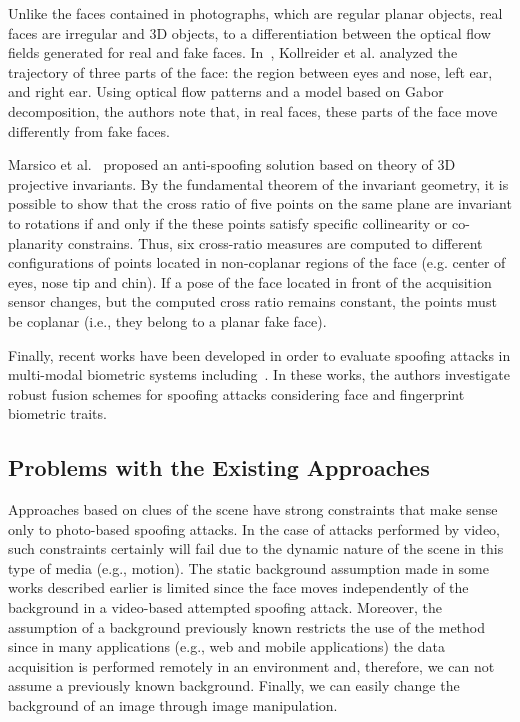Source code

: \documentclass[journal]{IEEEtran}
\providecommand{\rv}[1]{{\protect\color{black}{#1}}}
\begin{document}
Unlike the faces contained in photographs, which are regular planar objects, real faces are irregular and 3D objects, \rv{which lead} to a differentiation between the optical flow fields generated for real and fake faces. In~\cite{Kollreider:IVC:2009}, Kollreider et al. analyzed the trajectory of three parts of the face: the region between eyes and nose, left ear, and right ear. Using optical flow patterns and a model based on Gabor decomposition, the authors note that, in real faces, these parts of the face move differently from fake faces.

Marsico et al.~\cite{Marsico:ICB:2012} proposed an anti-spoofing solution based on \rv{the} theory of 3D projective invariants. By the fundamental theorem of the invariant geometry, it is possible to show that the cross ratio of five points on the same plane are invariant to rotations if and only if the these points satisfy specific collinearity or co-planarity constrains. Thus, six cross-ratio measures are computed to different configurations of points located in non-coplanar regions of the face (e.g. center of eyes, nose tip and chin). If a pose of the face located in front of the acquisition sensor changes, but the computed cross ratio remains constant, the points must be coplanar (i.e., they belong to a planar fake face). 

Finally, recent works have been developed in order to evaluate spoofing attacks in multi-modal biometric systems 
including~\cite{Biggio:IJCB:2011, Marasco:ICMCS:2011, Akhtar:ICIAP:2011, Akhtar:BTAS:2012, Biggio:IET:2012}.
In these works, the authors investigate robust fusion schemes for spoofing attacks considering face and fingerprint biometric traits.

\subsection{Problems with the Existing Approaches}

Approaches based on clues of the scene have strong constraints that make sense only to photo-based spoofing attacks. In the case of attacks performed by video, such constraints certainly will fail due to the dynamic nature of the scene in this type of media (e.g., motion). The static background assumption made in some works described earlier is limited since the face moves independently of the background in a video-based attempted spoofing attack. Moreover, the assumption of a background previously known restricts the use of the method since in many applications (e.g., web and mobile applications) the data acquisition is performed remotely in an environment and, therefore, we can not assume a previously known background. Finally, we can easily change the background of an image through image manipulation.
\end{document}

• • • • •

The answer is the full listing above, reproduced character for character, minus its images.

## WRITTEN ANSWER
Source code

: \documentclass[journal]{IEEEtran}
\providecommand{\rv}[1]{{\protect\color{black}{#1}}}
\begin{document}
Unlike the faces contained in photographs, which are regular planar objects, real faces are irregular and 3D objects, \rv{which lead} to a differentiation between the optical flow fields generated for real and fake faces. In~\cite{Kollreider:IVC:2009}, Kollreider et al. analyzed the trajectory of three parts of the face: the region between eyes and nose, left ear, and right ear. Using optical flow patterns and a model based on Gabor decomposition, the authors note that, in real faces, these parts of the face move differently from fake faces.

Marsico et al.~\cite{Marsico:ICB:2012} proposed an anti-spoofing solution based on \rv{the} theory of 3D projective invariants. By the fundamental theorem of the invariant geometry, it is possible to show that the cross ratio of five points on the same plane are invariant to rotations if and only if the these points satisfy specific collinearity or co-planarity constrains. Thus, six cross-ratio measures are computed to different configurations of points located in non-coplanar regions of the face (e.g. center of eyes, nose tip and chin). If a pose of the face located in front of the acquisition sensor changes, but the computed cross ratio remains constant, the points must be coplanar (i.e., they belong to a planar fake face). 

Finally, recent works have been developed in order to evaluate spoofing attacks in multi-modal biometric systems 
including~\cite{Biggio:IJCB:2011, Marasco:ICMCS:2011, Akhtar:ICIAP:2011, Akhtar:BTAS:2012, Biggio:IET:2012}.
In these works, the authors investigate robust fusion schemes for spoofing attacks considering face and fingerprint biometric traits.

\subsection{Problems with the Existing Approaches}

Approaches based on clues of the scene have strong constraints that make sense only to photo-based spoofing attacks. In the case of attacks performed by video, such constraints certainly will fail due to the dynamic nature of the scene in this type of media (e.g., motion). The static background assumption made in some works described earlier is limited since the face moves independently of the background in a video-based attempted spoofing attack. Moreover, the assumption of a background previously known restricts the use of the method since in many applications (e.g., web and mobile applications) the data acquisition is performed remotely in an environment and, therefore, we can not assume a previously known background. Finally, we can easily change the background of an image through image manipulation.
\end{document}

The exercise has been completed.